Anne-Marie DUCROUX, Présidente de l’ANPCEN : « Cet arrêté s’il est réajusté avant son adoption peut constituer réellement une étape nouvelle pour transformer notre précédente inscription de la pollution lumineuse dans quatre lois. Il devrait être inscrit dans un plan plus global d’actions nationales et locales accompagné par l’Etat. Avançons enfin !».

Michael WEBER, Président de la FNPNR : « Le ciel étoilé constitue un patrimoine paysager de plus en plus reconnu par nos citoyens. Les Parcs naturels régionaux s’engagent, au côté de l’ANCPEN, à le préserver depuis de nombreuses années. Ce projet d’arrêté est une avancée importante, ne manquons pas d’ambition ! »

Allain BOUGRAIN DUBOURG, Président de la LPO : « Il n’est pas toujours aisé de trouver les solutions pragmatiques à la question environnementale.

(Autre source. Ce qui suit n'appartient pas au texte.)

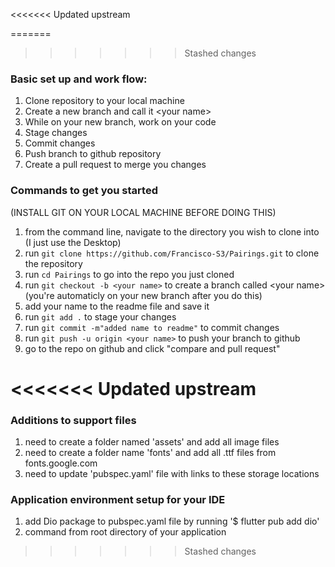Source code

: <<<<<<< Updated upstream

=======
>>>>>>> Stashed changes
### Basic set up and work flow:
1) Clone repository to your local machine
2) Create a new branch and call it &lt;your name&gt;
3) While on your new branch, work on your code
4) Stage changes
5) Commit changes
6) Push branch to github repository
7) Create a pull request to merge you changes

### Commands to get you started
(INSTALL GIT ON YOUR LOCAL MACHINE BEFORE DOING THIS)
1) from the command line, navigate to the directory you wish to clone into (I just use the Desktop)
2) run `git clone https://github.com/Francisco-S3/Pairings.git` to clone the repository
3) run `cd Pairings` to go into the repo you just cloned
4) run `git checkout -b <your name>` to create a branch called &lt;your name&gt; (you're automaticly on your new branch after you do this)
5) add your name to the readme file and save it
6) run `git add .` to stage your changes
7) run `git commit -m"added name to readme"` to commit changes
8) run `git push -u origin <your name>` to push your branch to github
9) go to the repo on github and click "compare and pull request"

<<<<<<< Updated upstream
=======
### Additions to support files
1)  need to create a folder named 'assets' and add all image files
2)  need to create a folder name 'fonts' and add all .ttf files from fonts.google.com
3)  need to update 'pubspec.yaml' file with links to these storage locations

### Application environment setup for your IDE
1)  add Dio package to pubspec.yaml file by running '$ flutter pub add dio'
2)  command from root directory of your application
>>>>>>> Stashed changes
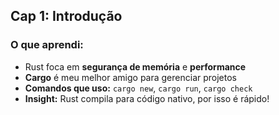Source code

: ## Cap 1: Introdução

### O que aprendi:
- Rust foca em **segurança de memória** e **performance**
- **Cargo** é meu melhor amigo para gerenciar projetos
- **Comandos que uso:** `cargo new`, `cargo run`, `cargo check`
- **Insight:** Rust compila para código nativo, por isso é rápido!
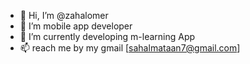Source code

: - 👋 Hi, I’m @zahalomer
- 👀 I’m   mobile app developer
- 🌱 I’m currently developing m-learning App 
- 📫 reach me by my gmail [sahalmataan7@gmail.com]
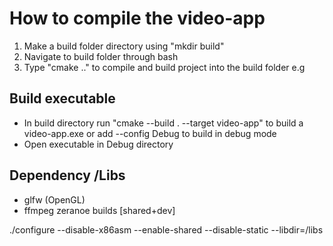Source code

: # How to compile the video-app
1. Make a build folder directory using "mkdir build"
2. Navigate to build folder through bash
3. Type "cmake .." to compile and build project into the build folder e.g

## Build executable
* In build directory run "cmake --build . --target video-app" to build a video-app.exe or add --config Debug to build in debug mode
* Open executable in Debug directory



## Dependency /Libs
* glfw (OpenGL)
* ffmpeg zeranoe builds [shared+dev]


./configure --disable-x86asm --enable-shared --disable-static  --libdir=/libs

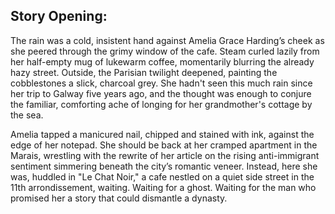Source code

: ## Story Opening:

The rain was a cold, insistent hand against Amelia Grace Harding’s cheek as she peered through the grimy window of the cafe. Steam curled lazily from her half-empty mug of lukewarm coffee, momentarily blurring the already hazy street. Outside, the Parisian twilight deepened, painting the cobblestones a slick, charcoal grey. She hadn't seen this much rain since her trip to Galway five years ago, and the thought was enough to conjure the familiar, comforting ache of longing for her grandmother's cottage by the sea.

Amelia tapped a manicured nail, chipped and stained with ink, against the edge of her notepad. She should be back at her cramped apartment in the Marais, wrestling with the rewrite of her article on the rising anti-immigrant sentiment simmering beneath the city’s romantic veneer. Instead, here she was, huddled in "Le Chat Noir," a cafe nestled on a quiet side street in the 11th arrondissement, waiting. Waiting for a ghost. Waiting for the man who promised her a story that could dismantle a dynasty.
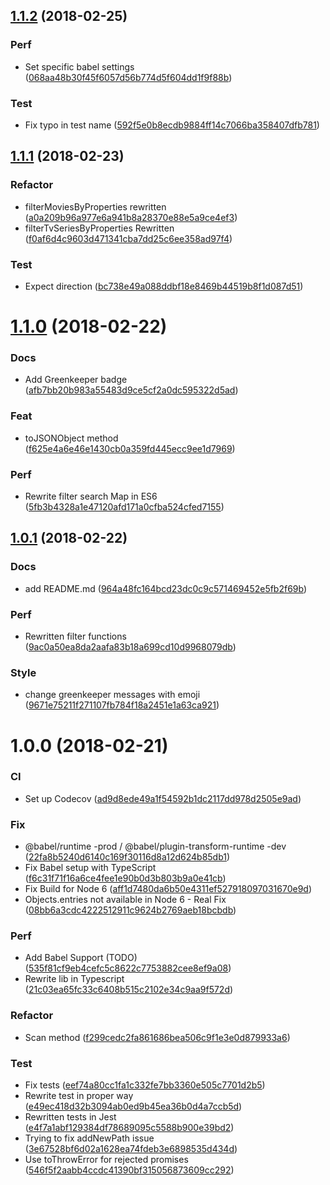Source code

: <a name="1.1.2"></a>
## [1.1.2](https://github.com/jy95/mediaScan/compare/v1.1.1...v1.1.2) (2018-02-25)


### Perf

* Set specific babel settings ([068aa48b30f45f6057d56b774d5f604dd1f9f88b](https://github.com/jy95/mediaScan/commit/068aa48b30f45f6057d56b774d5f604dd1f9f88b))

### Test

* Fix typo in test name ([592f5e0b8ecdb9884ff14c7066ba358407dfb781](https://github.com/jy95/mediaScan/commit/592f5e0b8ecdb9884ff14c7066ba358407dfb781))

<a name="1.1.1"></a>
## [1.1.1](https://github.com/jy95/mediaScan/compare/v1.1.0...v1.1.1) (2018-02-23)


### Refactor

* filterMoviesByProperties rewritten ([a0a209b96a977e6a941b8a28370e88e5a9ce4ef3](https://github.com/jy95/mediaScan/commit/a0a209b96a977e6a941b8a28370e88e5a9ce4ef3))
* filterTvSeriesByProperties Rewritten ([f0af6d4c9603d471341cba7dd25c6ee358ad97f4](https://github.com/jy95/mediaScan/commit/f0af6d4c9603d471341cba7dd25c6ee358ad97f4))

### Test

* Expect direction ([bc738e49a088ddbf18e8469b44519b8f1d087d51](https://github.com/jy95/mediaScan/commit/bc738e49a088ddbf18e8469b44519b8f1d087d51))

<a name="1.1.0"></a>
# [1.1.0](https://github.com/jy95/mediaScan/compare/v1.0.1...v1.1.0) (2018-02-22)


### Docs

* Add Greenkeeper badge ([afb7bb20b983a55483d9ce5cf2a0dc595322d5ad](https://github.com/jy95/mediaScan/commit/afb7bb20b983a55483d9ce5cf2a0dc595322d5ad))

### Feat

* toJSONObject method ([f625e4a6e46e1430cb0a359fd445ecc9ee1d7969](https://github.com/jy95/mediaScan/commit/f625e4a6e46e1430cb0a359fd445ecc9ee1d7969))

### Perf

* Rewrite filter search Map in ES6 ([5fb3b4328a1e47120afd171a0cfba524cfed7155](https://github.com/jy95/mediaScan/commit/5fb3b4328a1e47120afd171a0cfba524cfed7155))

<a name="1.0.1"></a>
## [1.0.1](https://github.com/jy95/mediaScan/compare/v1.0.0...v1.0.1) (2018-02-22)


### Docs

* add README.md ([964a48fc164bcd23dc0c9c571469452e5fb2f69b](https://github.com/jy95/mediaScan/commit/964a48fc164bcd23dc0c9c571469452e5fb2f69b))

### Perf

* Rewritten filter functions ([9ac0a50ea8da2aafa83b18a699cd10d9968079db](https://github.com/jy95/mediaScan/commit/9ac0a50ea8da2aafa83b18a699cd10d9968079db))

### Style

* change greenkeeper messages with emoji ([9671e75211f271107fb784f18a2451e1a63ca921](https://github.com/jy95/mediaScan/commit/9671e75211f271107fb784f18a2451e1a63ca921))

<a name="1.0.0"></a>
# 1.0.0 (2018-02-21)


### CI

* Set up Codecov ([ad9d8ede49a1f54592b1dc2117dd978d2505e9ad](https://github.com/jy95/mediaScan/commit/ad9d8ede49a1f54592b1dc2117dd978d2505e9ad))

### Fix

* @babel/runtime -prod / @babel/plugin-transform-runtime -dev ([22fa8b5240d6140c169f30116d8a12d624b85db1](https://github.com/jy95/mediaScan/commit/22fa8b5240d6140c169f30116d8a12d624b85db1))
* Fix Babel setup with TypeScript ([f6c31f71f16a6ce4fee1e90b0d3b803b9a0e41cb](https://github.com/jy95/mediaScan/commit/f6c31f71f16a6ce4fee1e90b0d3b803b9a0e41cb))
* Fix Build for Node 6 ([aff1d7480da6b50e4311ef527918097031670e9d](https://github.com/jy95/mediaScan/commit/aff1d7480da6b50e4311ef527918097031670e9d))
* Objects.entries not available in Node 6 - Real Fix ([08bb6a3cdc4222512911c9624b2769aeb18bcbdb](https://github.com/jy95/mediaScan/commit/08bb6a3cdc4222512911c9624b2769aeb18bcbdb))

### Perf

* Add Babel Support (TODO) ([535f81cf9eb4cefc5c8622c7753882cee8ef9a08](https://github.com/jy95/mediaScan/commit/535f81cf9eb4cefc5c8622c7753882cee8ef9a08))
* Rewrite lib in Typescript ([21c03ea65fc33c6408b515c2102e34c9aa9f572d](https://github.com/jy95/mediaScan/commit/21c03ea65fc33c6408b515c2102e34c9aa9f572d))

### Refactor

* Scan method ([f299cedc2fa861686bea506c9f1e3e0d879933a6](https://github.com/jy95/mediaScan/commit/f299cedc2fa861686bea506c9f1e3e0d879933a6))

### Test

* Fix tests ([eef74a80cc1fa1c332fe7bb3360e505c7701d2b5](https://github.com/jy95/mediaScan/commit/eef74a80cc1fa1c332fe7bb3360e505c7701d2b5))
* Rewrite test in proper way ([e49ec418d32b3094ab0ed9b45ea36b0d4a7ccb5d](https://github.com/jy95/mediaScan/commit/e49ec418d32b3094ab0ed9b45ea36b0d4a7ccb5d))
* Rewritten tests in Jest ([e4f7a1abf129384df78689095c5588b900e39bd2](https://github.com/jy95/mediaScan/commit/e4f7a1abf129384df78689095c5588b900e39bd2))
* Trying to fix addNewPath issue ([3e67528bf6d02a1628ea74fdeb3e6898535d434d](https://github.com/jy95/mediaScan/commit/3e67528bf6d02a1628ea74fdeb3e6898535d434d))
* Use toThrowError for rejected promises ([546f5f2aabb4ccdc41390bf315056873609cc292](https://github.com/jy95/mediaScan/commit/546f5f2aabb4ccdc41390bf315056873609cc292))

Le projet d’arrêté ainsi modifié pourrait offrir une perspective constructive à une situation impactant gravement l’ensemble du vivant. Il reste à espérer que la nuit éclaire nos consciences. »

Michel METAIS, Président de RNF : « Devant le déclin massif des populations de la faune sauvage que nous connaissons actuellement, n’ajoutons pas la pollution lumineuse apparue au XXème siècle comme une nouvelle cause de perturbation aux grands déplacements migratoires des insectes, oiseaux, chiroptères… aux effets souvent méconnus mais bien réels. Réduisons de nous même notre empreinte écologique sur un domaine aussi anthropique. »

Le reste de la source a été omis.